Bangkit Lewat Kacang Koro, UMKM Berlian Progo Buktikan Inovasi Lokal Bisa Mendunia

BS, Yogyakarta – Siapa sangka dari sebuah desa di pinggiran Sungai Progo, Bantul, muncul inovasi pangan yang kini diminati hingga luar negeri. UMKM Berlian Progo, yang beranggotakan para ibu rumah tangga, berhasil mengubah kacang koro tanaman yang dulu dianggap tidak bernilai menjadi produk unggulan berkat dukungan program CSR Pertamina Patra Niaga.

Kisah ini bermula pada akhir tahun 2020. Saat itu, Pertamina Patra Niaga menginisiasi pelatihan bagi warga untuk mengembangkan potensi lokal. Dari berbagai ide yang muncul, kacang koro menjadi pilihan utama karena unik dan jarang dimanfaatkan. Meski awalnya dianggap sulit diolah, para anggota UMKM bertekad menjadikannya peluang usaha baru.

Ester, salah satu anggota UMKM Berlian Progo, mengungkapkan bahwa melalui program CSR, mereka tidak hanya mendapat bantuan alat produksi, tetapi juga pendampingan hingga mampu berinovasi menciptakan beragam produk olahan. “Kami ingin tampil beda. Akhirnya kami memilih kacang koro sebagai bahan utama. Dari situ lahirlah tempe, susu, hingga cookies berbahan koro,” ujarnya, Rabu (5/11/2025).

Kini, UMKM Berlian Progo rutin memproduksi berbagai camilan sehat seperti tempe bacem frozen, keripik tempe, susu kacang koro, bakpia koro, hingga cookies koro. Keunikan produknya membuat banyak peminat datang, bahkan dari luar daerah. “Pernah ada permintaan bibit kacang koro sampai satu ton dari Aceh, tapi belum bisa kami penuhi,” kata Ester.

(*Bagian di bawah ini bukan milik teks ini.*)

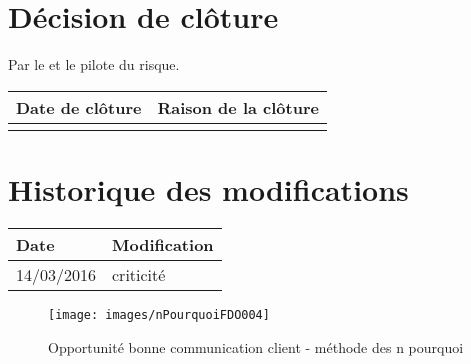 \section*{Décision de clôture}
Par le \CP{} et le pilote du risque.
\begin{table}[h]
\centering
	\begin{tabularx}{16.8cm}{|X|X|}
	\hline
	\rowcolor{gray!40} Date de clôture & Raison de la clôture \\
	\hline
	  & \\
	\hline
	\end{tabularx}
\end{table}

\section*{Historique des modifications}
\begin{table}[h]
\centering
	\begin{tabularx}{16.8cm}{|X|X|}
	\hline
	\rowcolor{gray!40} Date & Modification \\%
	\hline
	 14/03/2016 & criticité \\
	\hline
	\end{tabularx}
\end{table}
\newpage


\begin{figure}
	\centering
	\texttt{[image: images/nPourquoiFDO004]}
	\caption{\label{opportunite bonne communication client}Opportunité bonne communication client - méthode des n pourquoi}
\end{figure}
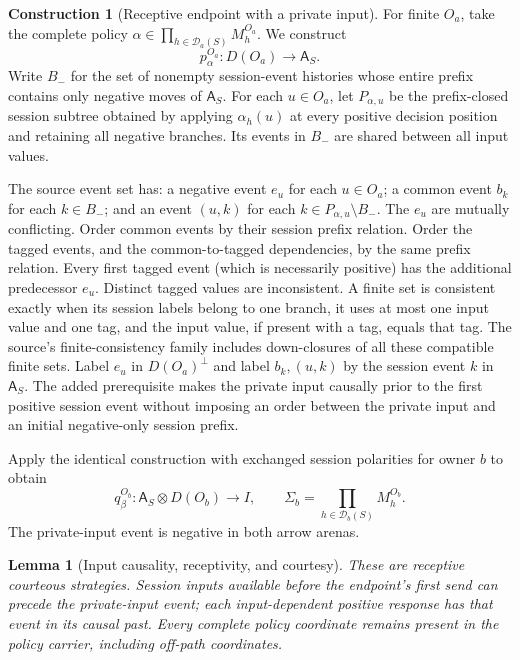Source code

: \documentclass[11pt,a4paper]{article}
\numberwithin{equation}{section}
\newtheorem{lemma}[theorem]{Lemma}
\theoremstyle{definition}
\newtheorem{construction}[construction]{Construction}
\theoremstyle{remark}
\theoremstyle{plain}
\begin{document}
\begin{construction}[Receptive endpoint with a private input]
\label{agt-con-private-endpoint}
For finite $O_a$, take the complete policy
$\alpha\in\prod_{h\in\mathcal D_a(S)}M_h^{O_a}$.  We construct
\[
 p_\alpha^{O_a}:D(O_a)\longrightarrow\mathsf A_S.
\]
Write $B_-$ for the set of nonempty session-event histories whose entire
prefix contains only negative moves of $\mathsf A_S$.  For each
$u\in O_a$, let $P_{\alpha,u}$ be the prefix-closed session subtree
obtained by applying $\alpha_h(u)$ at every positive decision position
and retaining all negative branches.  Its events in $B_-$ are shared
between all input values.

The source event set has: a negative event $e_u$ for each $u\in O_a$;
a common event $b_k$ for each $k\in B_-$; and an event $(u,k)$ for
each $k\in P_{\alpha,u}\setminus B_-$.  The $e_u$ are mutually
conflicting.  Order common events by their session prefix relation.
Order the tagged events, and the common-to-tagged dependencies, by the
same prefix relation.  Every first tagged event (which is necessarily
positive) has the additional predecessor $e_u$.  Distinct tagged values
are inconsistent.  A finite set is consistent exactly when its session
labels belong to one branch, it uses at most one input value and one
tag, and the input value, if present with a tag, equals that tag.
The source's finite-consistency family includes down-closures of all
these compatible finite sets.  Label $e_u$ in $D(O_a)^\perp$ and label
$b_k,(u,k)$ by the session event $k$ in $\mathsf A_S$.
The added prerequisite makes the private input causally prior to the
first positive session event without imposing an order between the
private input and an initial negative-only session prefix.

Apply the identical construction with exchanged session polarities for
owner $b$ to obtain
\[
 q_\beta^{O_b}:\mathsf A_S\otimes D(O_b)\longrightarrow I,
 \qquad\Sigma_b=\prod_{h\in\mathcal D_b(S)}M_h^{O_b}.
\]
The private-input event is negative in both arrow arenas.
\end{construction}

\begin{lemma}[Input causality, receptivity, and courtesy]
\label{agt-lem-private-endpoint}
These are receptive courteous strategies.  Session inputs available
before the endpoint's first send can precede the private-input event;
each input-dependent positive response has that event in its causal
past.  Every complete policy coordinate remains present in the policy
carrier, including off-path coordinates.
\end{lemma}
\end{document}
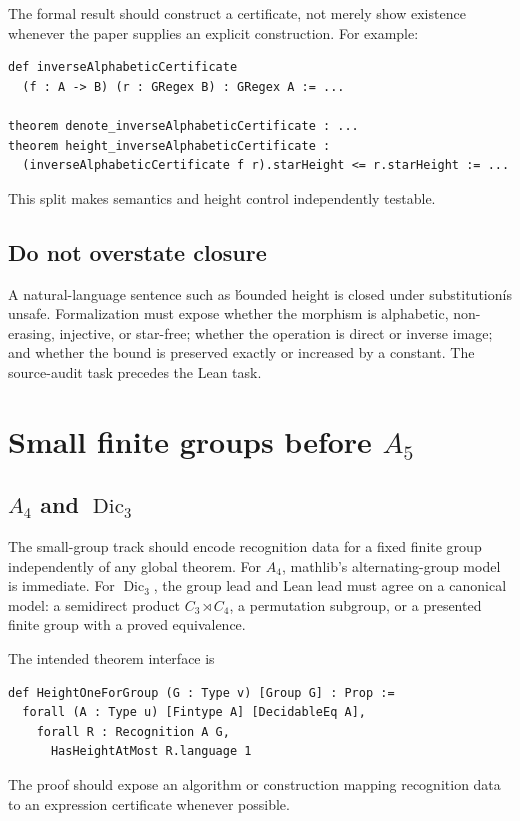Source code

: \documentclass{amsart}
\begin{document}
The formal result should construct a certificate, not merely show existence whenever the paper supplies an explicit construction.  For example:
\begin{lstlisting}[language={},caption={Preferred shape for a transport theorem.}]
def inverseAlphabeticCertificate
  (f : A -> B) (r : GRegex B) : GRegex A := ...

theorem denote_inverseAlphabeticCertificate : ...
theorem height_inverseAlphabeticCertificate :
  (inverseAlphabeticCertificate f r).starHeight <= r.starHeight := ...
\end{lstlisting}
This split makes semantics and height control independently testable.

\subsection{Do not overstate closure}

A natural-language sentence such as \'bounded height is closed under substitution\' is unsafe.  Formalization must expose whether the morphism is alphabetic, non-erasing, injective, or star-free; whether the operation is direct or inverse image; and whether the bound is preserved exactly or increased by a constant.  The source-audit task precedes the Lean task.

\section{Small finite groups before $A_5$}

\subsection{$A_4$ and $\operatorname{Dic}_3$}

The small-group track should encode recognition data for a fixed finite group independently of any global theorem.  For $A_4$, mathlib's alternating-group model is immediate.  For $\operatorname{Dic}_3$, the group lead and Lean lead must agree on a canonical model: a semidirect product $C_3\rtimes C_4$, a permutation subgroup, or a presented finite group with a proved equivalence.

The intended theorem interface is
\begin{lstlisting}[language={},caption={Group-language milestone.}]
def HeightOneForGroup (G : Type v) [Group G] : Prop :=
  forall (A : Type u) [Fintype A] [DecidableEq A],
    forall R : Recognition A G,
      HasHeightAtMost R.language 1
\end{lstlisting}
The proof should expose an algorithm or construction mapping recognition data to an expression certificate whenever possible.
\end{document}
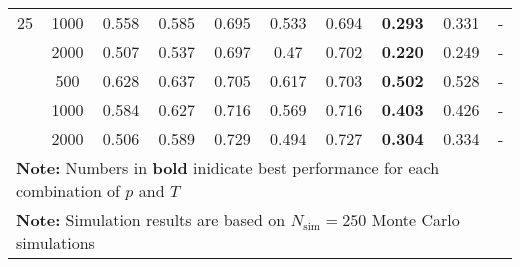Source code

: \begin{landscape}
\begin{table}[p]
\begin{tabular}{cccccccccc}
	 25  & 1000 &       0.558        &           0.585           &            0.695            &           0.533           &            0.694            & \textbf{0.293}         &          0.331           & -                 \\ \hdashline
	 25  & 2000 &       0.507        &           0.537           &            0.697            &           0.47            &            0.702            & \textbf{0.220}         &          0.249           & -                 \\ \hdashline
	 36  & 500  &       0.628        &           0.637           &            0.705            &           0.617           &            0.703            & \textbf{0.502}         &          0.528           & -                 \\ \hdashline
	 36  & 1000 &       0.584        &           0.627           &            0.716            &           0.569           &            0.716            & \textbf{0.403}         &          0.426           & -                 \\ \hdashline
	 36  & 2000 &       0.506        &           0.589           &            0.729            &           0.494           &            0.727            & \textbf{0.304}         &          0.334           & -                 \\
	\hline
	\hline
    \multicolumn{10}{l}{\textbf{Note:} Numbers in \textbf{bold} inidicate best performance for each combination of $p$ and $T$} \\
    \multicolumn{10}{l}{\textbf{Note:} Simulation results are based on $N_\text{sim} = 250$ Monte Carlo simulations}
    \end{tabular}
    \end{table}
    \egroup
\end{landscape}
    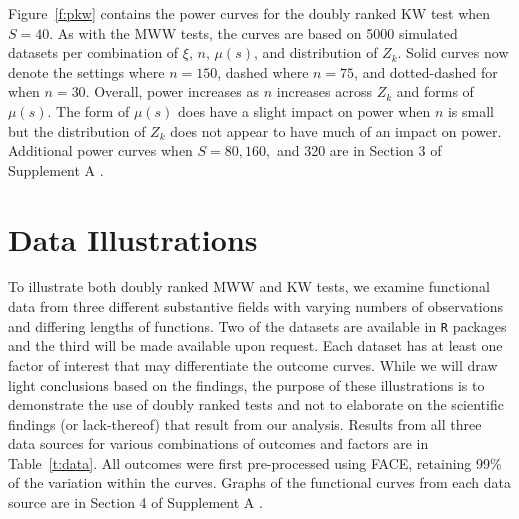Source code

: \documentclass[12pt]{article}
\theoremstyle{plain}
\begin{document}

Figure~\ref{f:pkw} contains the power curves for the doubly ranked KW test when $S = 40$. As with the MWW tests, the curves are based on 5000 simulated datasets per combination of $\xi$, $n$, $\mu(s)$, and distribution of $Z_k$. Solid curves now denote the settings where $n = 150$, dashed where $n = 75$, and dotted-dashed for when $n = 30$. Overall, power increases as $n$ increases across $Z_k$ and forms of $\mu(s)$. The form of $\mu(s)$ does have a slight impact on power when $n$ is small but the distribution of $Z_k$ does not appear to have much of an impact on power. Additional power curves when $S = 80, 160,$ and 320 are in Section 3 of Supplement A \citep{DRTSup2024A}.


\section{Data Illustrations}
\label{s:app}

To illustrate both doubly ranked MWW and KW tests, we examine functional data from three different substantive fields with varying numbers of observations and differing lengths of functions. Two of the datasets are available in \texttt{R} packages and the third will be made available upon request. Each dataset has at least one factor of interest that may differentiate the outcome curves. While we will draw light conclusions based on the findings, the purpose of these illustrations is to demonstrate the use of doubly ranked tests and not to elaborate on the scientific findings (or lack-thereof) that result from our analysis. Results from all three data sources for various combinations of outcomes and factors are in Table~\ref{t:data}. All outcomes were first pre-processed using FACE, retaining 99\% of the variation within the curves. Graphs of the functional curves from each data source are in Section 4 of Supplement A \citep{DRTSup2024A}.
\end{document}
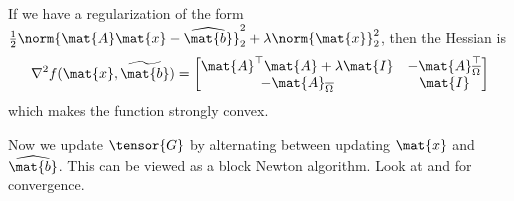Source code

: If we have a regularization of the form $\frac{1}{2}\norm{\mat{A} \mat{x} - \widehat{\mat{b}}}_2^2 + \lambda\norm{\mat{x}}_2^2$,
then the Hessian is
\[
\nabla^2 f(\mat{x},\widetilde{\mat{b}}) =
\begin{bmatrix}
\mat{A}^\top \mat{A} + \lambda \mat{I} & -\mat{A}_{\overline{\Omega}}^\top \\
-\mat{A}_{\overline{\Omega}} & \mat{I}
\end{bmatrix}
\]
which makes the function strongly convex.
\fi

\iffalse
Now we update $\tensor{G}$ by alternating between updating $\mat{x}$ and $\widehat{\mat{b}}$. This can be viewed as a block Newton algorithm.  Look at \cite{warga1963minimizing} and \cite{tseng2001convergence} for convergence. 


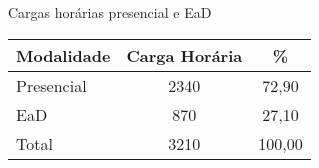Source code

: \begin{quadro}[ht!]
\caption{Cargas horárias presencial e EaD }
\label{quad:ead}
\centering
\begin{tabular}{|l|c|c|}
\hline
\rowcolor{blue1}
 Modalidade &    Carga Horária  & \%\\
\hline
Presencial & 2340 & 72,90 \\
EaD & 870 & 27,10 \\
\hline
Total  & 3210 & 100,00\\\hline
\end{tabular}
\end{quadro}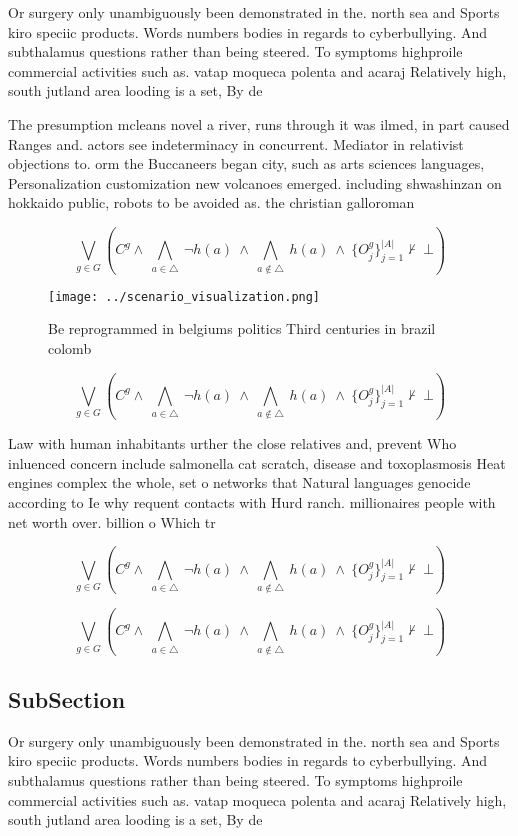 \documentclass[a4paper]{article}
\begin{document}
Or surgery only unambiguously been demonstrated in the. north sea and Sports kiro speciic products. Words numbers bodies in regards to cyberbullying. And subthalamus questions rather than being steered. To symptoms highproile commercial activities such as. vatap moqueca polenta and acaraj Relatively high, south jutland area looding is a set, By de

The presumption mcleans novel a river, runs through it was ilmed, in part caused Ranges and. actors see indeterminacy in concurrent. Mediator in relativist objections to. orm the Buccaneers began city, such as arts sciences languages, Personalization customization new volcanoes emerged. including shwashinzan on hokkaido public, robots to be avoided as. the christian galloroman

\[\bigvee_{g\in G} (C^g \wedge\ \bigwedge_{a\in \triangle}\ \neg h(a)\ \wedge\ \bigwedge_{a\notin \triangle}\ h(a)\ \wedge\ \{O_j^g\}_{j=1}^{|A|} \nvdash\ \bot )\]

\begin{figure}
\centering
\texttt{[image: ../scenario\_visualization.png]}
\caption{Be reprogrammed in belgiums politics Third centuries in brazil colomb
}
\end{figure}
 
\[\bigvee_{g\in G} (C^g \wedge\ \bigwedge_{a\in \triangle}\ \neg h(a)\ \wedge\ \bigwedge_{a\notin \triangle}\ h(a)\ \wedge\ \{O_j^g\}_{j=1}^{|A|} \nvdash\ \bot )\]

Law with human inhabitants urther the close relatives and, prevent Who inluenced concern include salmonella cat scratch, disease and toxoplasmosis Heat engines complex the whole, set o networks that Natural languages genocide according to Ie why requent contacts with Hurd ranch. millionaires people with net worth over. billion o Which tr

\[\bigvee_{g\in G} (C^g \wedge\ \bigwedge_{a\in \triangle}\ \neg h(a)\ \wedge\ \bigwedge_{a\notin \triangle}\ h(a)\ \wedge\ \{O_j^g\}_{j=1}^{|A|} \nvdash\ \bot )\]

\[\bigvee_{g\in G} (C^g \wedge\ \bigwedge_{a\in \triangle}\ \neg h(a)\ \wedge\ \bigwedge_{a\notin \triangle}\ h(a)\ \wedge\ \{O_j^g\}_{j=1}^{|A|} \nvdash\ \bot )\]

\subsection{SubSection}

Or surgery only unambiguously been demonstrated in the. north sea and Sports kiro speciic products. Words numbers bodies in regards to cyberbullying. And subthalamus questions rather than being steered. To symptoms highproile commercial activities such as. vatap moqueca polenta and acaraj Relatively high, south jutland area looding is a set, By de
\end{document}
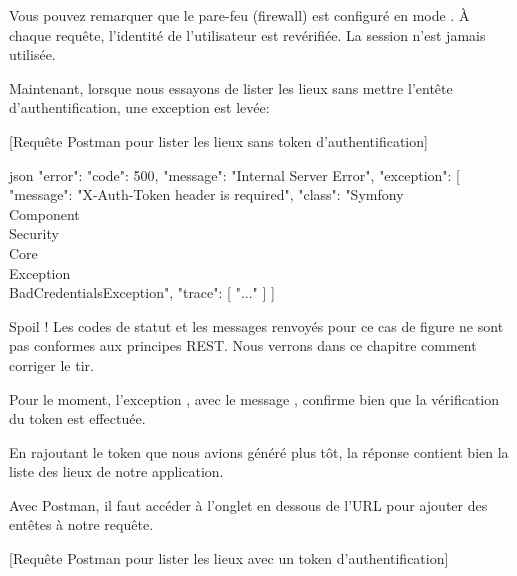 \documentclass[big]{zmdocument}
\begin{document}
\begin{Warning}
Vous pouvez remarquer que le pare-feu (firewall) est configuré en mode . À chaque requête, l'identité de l'utilisateur est revérifiée. La session n'est jamais utilisée.
\end{Warning}


Maintenant, lorsque nous essayons de lister les lieux sans mettre l'entête d'authentification, une exception est levée:



[Requête Postman pour lister les lieux sans token d'authentification]


\begin{CodeBlock}{json}
{
  "error": {
    "code": 500,
    "message": "Internal Server Error",
    "exception": [
      {
        "message": "X-Auth-Token header is required",
        "class": "Symfony\\Component\\Security\\Core\\Exception\\BadCredentialsException",
        "trace": [
            "..."
        ]
      }
    ]
  }
}
\end{CodeBlock}



Spoil ! Les codes de statut et les messages renvoyés pour ce cas de figure ne sont pas conformes aux principes REST. Nous verrons dans ce chapitre comment corriger le tir.



Pour le moment, l'exception , avec le message , confirme bien que la vérification du token est effectuée.



En rajoutant le token que nous avions généré plus tôt, la réponse contient bien la liste des lieux de notre application.



Avec Postman, il faut accéder à l'onglet  en dessous de l'URL pour ajouter des entêtes à notre requête.



[Requête Postman pour lister les lieux avec un token d'authentification]
\end{document}
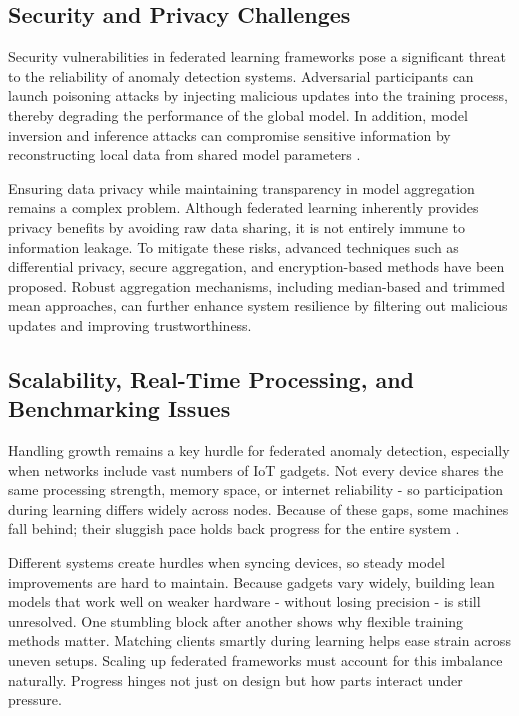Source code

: \documentclass[12pt]{article}
\begin{document}
\subsection{Security and Privacy Challenges}

Security vulnerabilities in federated learning frameworks pose a significant threat to the reliability of anomaly detection systems. Adversarial participants can launch poisoning attacks by injecting malicious updates into the training process, thereby degrading the performance of the global model. In addition, model inversion and inference attacks can compromise sensitive information by reconstructing local data from shared model parameters \cite{paper5,paper6}.

Ensuring data privacy while maintaining transparency in model aggregation remains a complex problem. Although federated learning inherently provides privacy benefits by avoiding raw data sharing, it is not entirely immune to information leakage. To mitigate these risks, advanced techniques such as differential privacy, secure aggregation, and encryption-based methods have been proposed. Robust aggregation mechanisms, including median-based and trimmed mean approaches, can further enhance system resilience by filtering out malicious updates and improving trustworthiness.

\subsection{Scalability, Real-Time Processing, and Benchmarking Issues}

Handling growth remains a key hurdle for federated anomaly detection, especially when networks include vast numbers of IoT gadgets. Not every device shares the same processing strength, memory space, or internet reliability - so participation during learning differs widely across nodes. Because of these gaps, some machines fall behind; their sluggish pace holds back progress for the entire system \cite{paper7,paper8}.

Different systems create hurdles when syncing devices, so steady model improvements are hard to maintain. Because gadgets vary widely, building lean models that work well on weaker hardware - without losing precision - is still unresolved. One stumbling block after another shows why flexible training methods matter. Matching clients smartly during learning helps ease strain across uneven setups. Scaling up federated frameworks must account for this imbalance naturally. Progress hinges not just on design but how parts interact under pressure.
\end{document}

Menariknya, produk olahan kacang koro mereka kini telah dikenal di berbagai wilayah di Indonesia, bahkan menembus pasar Korea. Selain menjual makanan olahan, warga juga memproduksi bibit kacang koro kering yang siap tanam. Upaya ini sekaligus membantu menjaga keberlanjutan tanaman yang sebelumnya hampir punah.

Indrani Fitri, anggota lainnya, menuturkan bahwa usaha ini membawa manfaat lebih dari sekadar ekonomi. Semua bagian tanaman kacang koro dapat dimanfaatkan, mulai dari kulit ari yang difermentasi menjadi pakan ternak, air rebusan untuk menyiram tanaman, hingga kulit luar yang diolah menjadi briket arang. “Tidak ada yang terbuang. Semua bisa dimanfaatkan,” katanya.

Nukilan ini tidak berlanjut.